By the way, I posted this question on vworker.com (where you can post
"work items" for contractors to bid on, although I more often use it
to post questions and then people submit bids for telling me the
answer), and someone told me the answer for $20.
The answer, it turns out, is the /etc/httpd/conf.d/welcome.conf file
has its own ErrorDocument 403 directive which matches the "/" page
when the "/" page gives a 403 error, so that's why I was getting the
Apache test page. Comment out the lines in welcome.conf or replace
it with a zero-byte file and you're good. (It looks like on this
machine we must have previously figured this out at some point,
because welcome.conf had been renamed to welcome.conf.bak -- but then
something mysteriously restored the welcome.conf file, which broke it
again. I assume it might have been a "yum update" which put back the
welcome.conf file. Hopefully having a zero-byte file there will
prevent yum updates from clobbering it.)
This still does not solve the problem of why I'm not getting the
right custom 403 error when I go to https://209.160.28.154/
though... I still don't know how to make the ErrorDocument directive
apply to the https site.
-Bennett
At 05:10 PM 7/23/2010, Bennett Haselton wrote:
I'm trying to ban certain IPs from visiting my site, so that they
instead see a message saying "Your IP has been banned, email me if
you think this is an error." I've *almost* got it working -- when
people visit URLs like
http://209.160.28.154/index.html
or
http://209.160.28.154/foo-does-not-exist
they see the "banned IP" message. However, the problem is that if
you try to access the front page:
http://209.160.28.154/
from a banned IP address, you see the "Apache Test Page for CentOS"
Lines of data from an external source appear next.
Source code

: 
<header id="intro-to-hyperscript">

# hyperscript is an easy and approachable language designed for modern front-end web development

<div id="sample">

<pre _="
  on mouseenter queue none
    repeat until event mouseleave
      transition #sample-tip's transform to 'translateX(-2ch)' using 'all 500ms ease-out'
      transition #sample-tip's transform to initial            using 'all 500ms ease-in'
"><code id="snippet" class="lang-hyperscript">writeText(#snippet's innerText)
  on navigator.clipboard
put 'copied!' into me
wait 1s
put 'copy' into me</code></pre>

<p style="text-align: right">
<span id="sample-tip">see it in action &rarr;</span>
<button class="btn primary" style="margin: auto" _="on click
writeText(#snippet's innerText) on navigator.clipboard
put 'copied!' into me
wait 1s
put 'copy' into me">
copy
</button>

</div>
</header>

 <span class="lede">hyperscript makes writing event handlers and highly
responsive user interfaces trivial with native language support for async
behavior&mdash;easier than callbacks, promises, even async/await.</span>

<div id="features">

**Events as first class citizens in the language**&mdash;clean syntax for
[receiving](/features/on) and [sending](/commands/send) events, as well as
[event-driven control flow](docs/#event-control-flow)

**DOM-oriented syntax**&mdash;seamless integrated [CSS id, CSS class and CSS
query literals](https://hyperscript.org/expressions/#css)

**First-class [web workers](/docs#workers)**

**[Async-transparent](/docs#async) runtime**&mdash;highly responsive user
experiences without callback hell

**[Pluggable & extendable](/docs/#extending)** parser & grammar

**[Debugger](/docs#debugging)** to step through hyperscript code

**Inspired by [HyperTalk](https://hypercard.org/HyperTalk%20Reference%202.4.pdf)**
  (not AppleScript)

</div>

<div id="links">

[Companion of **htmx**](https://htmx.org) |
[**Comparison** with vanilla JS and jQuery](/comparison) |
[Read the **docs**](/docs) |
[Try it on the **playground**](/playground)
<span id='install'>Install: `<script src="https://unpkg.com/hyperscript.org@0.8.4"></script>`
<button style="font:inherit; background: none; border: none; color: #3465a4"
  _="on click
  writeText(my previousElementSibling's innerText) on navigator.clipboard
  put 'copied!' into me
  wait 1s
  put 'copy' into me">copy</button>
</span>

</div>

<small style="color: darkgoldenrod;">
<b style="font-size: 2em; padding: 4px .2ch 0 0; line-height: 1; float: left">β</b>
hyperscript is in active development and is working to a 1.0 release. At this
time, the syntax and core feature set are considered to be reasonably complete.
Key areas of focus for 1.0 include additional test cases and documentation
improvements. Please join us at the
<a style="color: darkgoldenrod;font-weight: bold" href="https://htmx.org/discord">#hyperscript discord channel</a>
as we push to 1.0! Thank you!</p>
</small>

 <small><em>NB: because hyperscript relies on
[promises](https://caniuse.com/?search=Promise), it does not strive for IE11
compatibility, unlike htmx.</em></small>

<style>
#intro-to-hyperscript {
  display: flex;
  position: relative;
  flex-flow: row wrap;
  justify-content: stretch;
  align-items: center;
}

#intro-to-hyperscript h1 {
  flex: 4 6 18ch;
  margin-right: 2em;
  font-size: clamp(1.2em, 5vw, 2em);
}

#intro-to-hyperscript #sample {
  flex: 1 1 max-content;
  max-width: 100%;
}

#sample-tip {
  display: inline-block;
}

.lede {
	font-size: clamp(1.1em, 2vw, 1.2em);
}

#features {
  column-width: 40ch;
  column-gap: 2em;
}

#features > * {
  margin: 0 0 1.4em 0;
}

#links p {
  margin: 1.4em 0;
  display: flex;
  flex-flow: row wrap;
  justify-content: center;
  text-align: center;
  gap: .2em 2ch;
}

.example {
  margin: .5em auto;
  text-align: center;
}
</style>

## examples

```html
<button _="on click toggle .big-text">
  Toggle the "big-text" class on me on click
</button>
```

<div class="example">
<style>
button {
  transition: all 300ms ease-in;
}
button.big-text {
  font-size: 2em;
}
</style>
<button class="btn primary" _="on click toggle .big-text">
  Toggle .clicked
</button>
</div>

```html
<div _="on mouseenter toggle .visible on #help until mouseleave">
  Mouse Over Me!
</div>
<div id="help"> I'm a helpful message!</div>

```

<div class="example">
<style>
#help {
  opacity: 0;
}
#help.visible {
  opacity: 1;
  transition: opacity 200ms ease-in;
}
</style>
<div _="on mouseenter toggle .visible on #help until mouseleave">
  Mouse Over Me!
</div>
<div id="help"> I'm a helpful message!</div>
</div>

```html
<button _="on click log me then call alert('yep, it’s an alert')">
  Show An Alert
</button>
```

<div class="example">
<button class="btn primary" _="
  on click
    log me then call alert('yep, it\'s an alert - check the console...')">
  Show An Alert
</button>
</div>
page, instead of seeing the "banned IP" message. Anybody recognize
this problem or have an idea of what could be causing it?
In my httpd.conf file, I changed "AllowOverride None" to
"AllowOverride All" in both the default <Directory /> tag and inside
the <Directory "/var/www/html"> tag -- I placed a modified copy of
httpd.conf at:
http://209.160.28.154/httpd.conf
and in /var/www/html I placed a .htaccess file containing these lines:
>>>
ErrorDocument 403 /banned_ip.php
order deny,allow
deny from 71.112.32.149
>>>
and restarted the server. (The page
http://209.160.28.154/banned_ip.php shows the message you're
supposed to see when connecting from a banned IP. 71.112.32.149 is
my home machine IP which I've "banned" for testing purposes.)
So like I said, that almost works, where
http://209.160.28.154/index.html gives the right error message, but
http://209.160.28.154/ does not. Any idea how to change is to that
all URLs under http://209.160.28.154/ will give the "banned IP"
message if connecting from a banned IP?